I’m convinced that Topaz would have had more in store for me should I have decided to stay, and I was sorely tempted to do so.* But my gut was to take advantage of the opportunity that I wasn’t looking for but secretly wanted. It’s an opportunity to explore how social media can help organizations with more than just their PR and marketing needs. It’s not that PR and marketing aren’t important–they’re very critical applications of the web 2.0 technology we have at our hands. But they’re not all that social media can help with.
To be truly successful, social media needs to–if not be delivered in a top-down manner–at least be advocated and understood at the highest levels within an organization. Having a web 2.0-savvy champion inside an organization’s PR department will simply just not cut it. CEOs that don’t understand social media will soon be finding it harder and harder to find jobs–especially in this economy.
With that lecture in mind (I promise there will be many more of them here!), I’d like to introduce SocialSphere Strategies, the company I’m heading to on Wednesday. You may know them through their sponsorship of past Social Media Club Boston events, or through the many very smart people working there, including John Della Volpe, Mark Wilson, Jonathan Chavez, Nicco Mele, Abby Giles, Linda Della Volpe, some very smart advisors and of course some very smart millennials, who of course keep everybody else honest.
I have accepted a position as senior analyst and director of client services, meaning I will split my time between researching (and reporting on) web 2.0 technologies and applying this research to SocialSphere’s clients, which include or have included the Massachusetts State Lottery, Harvard’s Institute of Politics, Reader’s Digest, Kyle’s Treehouse (which by the way is looking for a social media-savvy employee–drop me a note if you’re interested), the National Thoroughbred Racing Association and the United States Marine Corp.
So here’s the problem: I’ve violated two important principles that I’ve lectured many people about:
- Always try to take two weeks off between jobs to refresh yourself. (I’m taking exactly zero days off.)

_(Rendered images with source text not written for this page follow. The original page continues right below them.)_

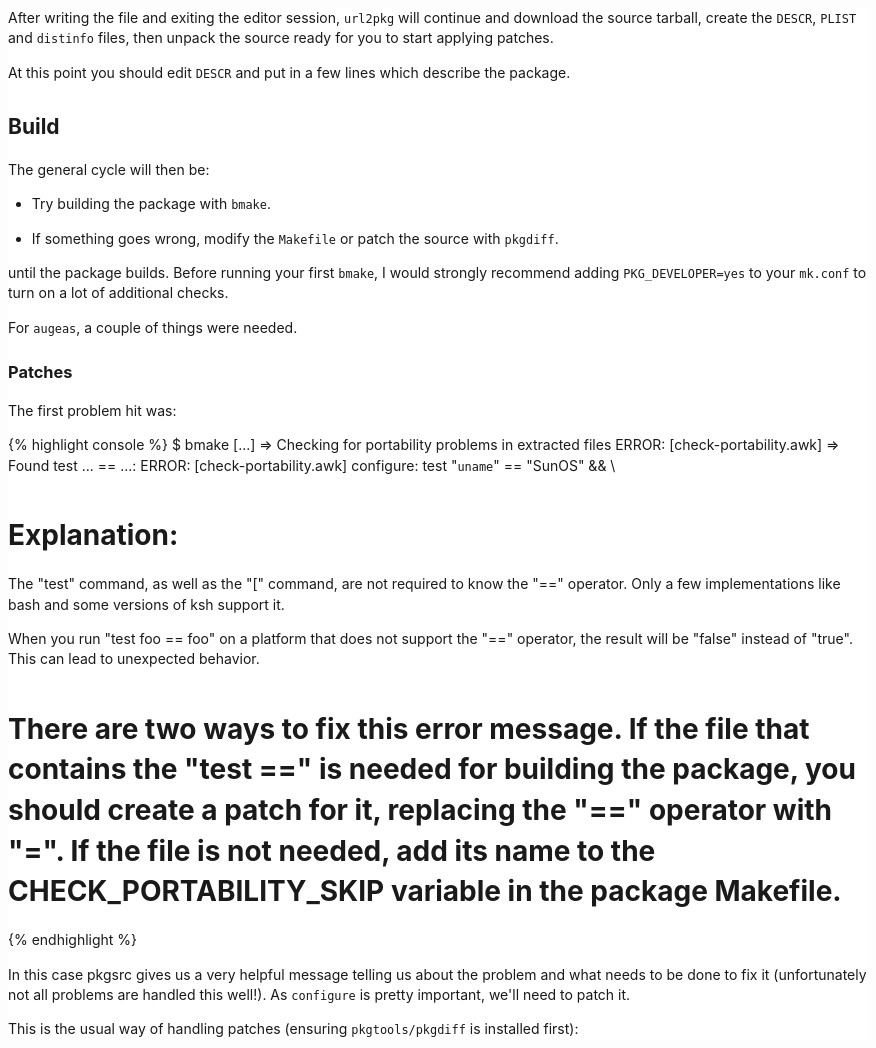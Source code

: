 After writing the file and exiting the editor session, `url2pkg` will continue
and download the source tarball, create the `DESCR`, `PLIST` and `distinfo`
files, then unpack the source ready for you to start applying patches.

At this point you should edit `DESCR` and put in a few lines which describe the
package.

## Build

The general cycle will then be:

* Try building the package with `bmake`.

* If something goes wrong, modify the `Makefile` or patch the source with `pkgdiff`.

until the package builds.  Before running your first `bmake`, I would strongly
recommend adding `PKG_DEVELOPER=yes` to your `mk.conf` to turn on a lot of
additional checks.

For `augeas`, a couple of things were needed.

### Patches

The first problem hit was:

{% highlight console %}
$ bmake
[...]
=> Checking for portability problems in extracted files
ERROR: [check-portability.awk] => Found test ... == ...:
ERROR: [check-portability.awk] configure: test "`uname`" == "SunOS" && \

Explanation:
===========================================================================
The "test" command, as well as the "[" command, are not required to know
the "==" operator. Only a few implementations like bash and some
versions of ksh support it.

When you run "test foo == foo" on a platform that does not support the
"==" operator, the result will be "false" instead of "true". This can
lead to unexpected behavior.

There are two ways to fix this error message. If the file that contains
the "test ==" is needed for building the package, you should create a
patch for it, replacing the "==" operator with "=". If the file is not
needed, add its name to the CHECK_PORTABILITY_SKIP variable in the
package Makefile.
===========================================================================
{% endhighlight %}

In this case pkgsrc gives us a very helpful message telling us about the
problem and what needs to be done to fix it (unfortunately not all problems are
handled this well!).  As `configure` is pretty important, we'll need to patch
it.

This is the usual way of handling patches (ensuring `pkgtools/pkgdiff` is
installed first):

- Promote your personal brand as well as the corporate brand. (Sure, some people know who I am thanks to the Social Media Club and, in general, the social media scene here in Boston. But I haven’t had my own blog.)
I can’t fix the first problem, except by perhaps replying on John’s good nature and all-around niceness to give me a few extra days off after I show how hard a worker I am. But I CAN fix the second problem. And YOU can help! You can subscribe to the RSS feed for this blog. I promise I’ll say smart things here!
I’ll outline in a separate post what I intend to write about here, but be assured it will focus on an analysis of social media and web 2.0 from a holistic business perspective–and with a healthy dose of skepticism that only occasionally creeps into a lot of the navel gazing we all do.
Because my day job will include responsibility for analyzing technology (and because I’ll be working with some brilliant measurement and analytics folks), you’ll get a much more analytical, organized and even quantitative perspective from this blog. From the get go I intend to have nice crisp clean categories–buckets! We all love buckets! All the lovely social media diagrams I see are great to look at–and don’t get me wrong, they provide a good high level view of the world–but they’re not very practical for classifying and thinking in an organized fashion.
So you’ll get buckets, folks! None of that folksonomy crap–we’re talking real taxonomic buckets that will help you understand where things fit into the big picture. So that’s my promise!
Next up is a post on my editorial policies, a rant or two, then I’ll roll my sleeves up and post an editorial calendar to get things started for real!
* For the record, I am not completely severing my ties with Topaz Partners. I have agreed to serve as a member of their board of advisors, and will continue to contribute to their great blog and podcast.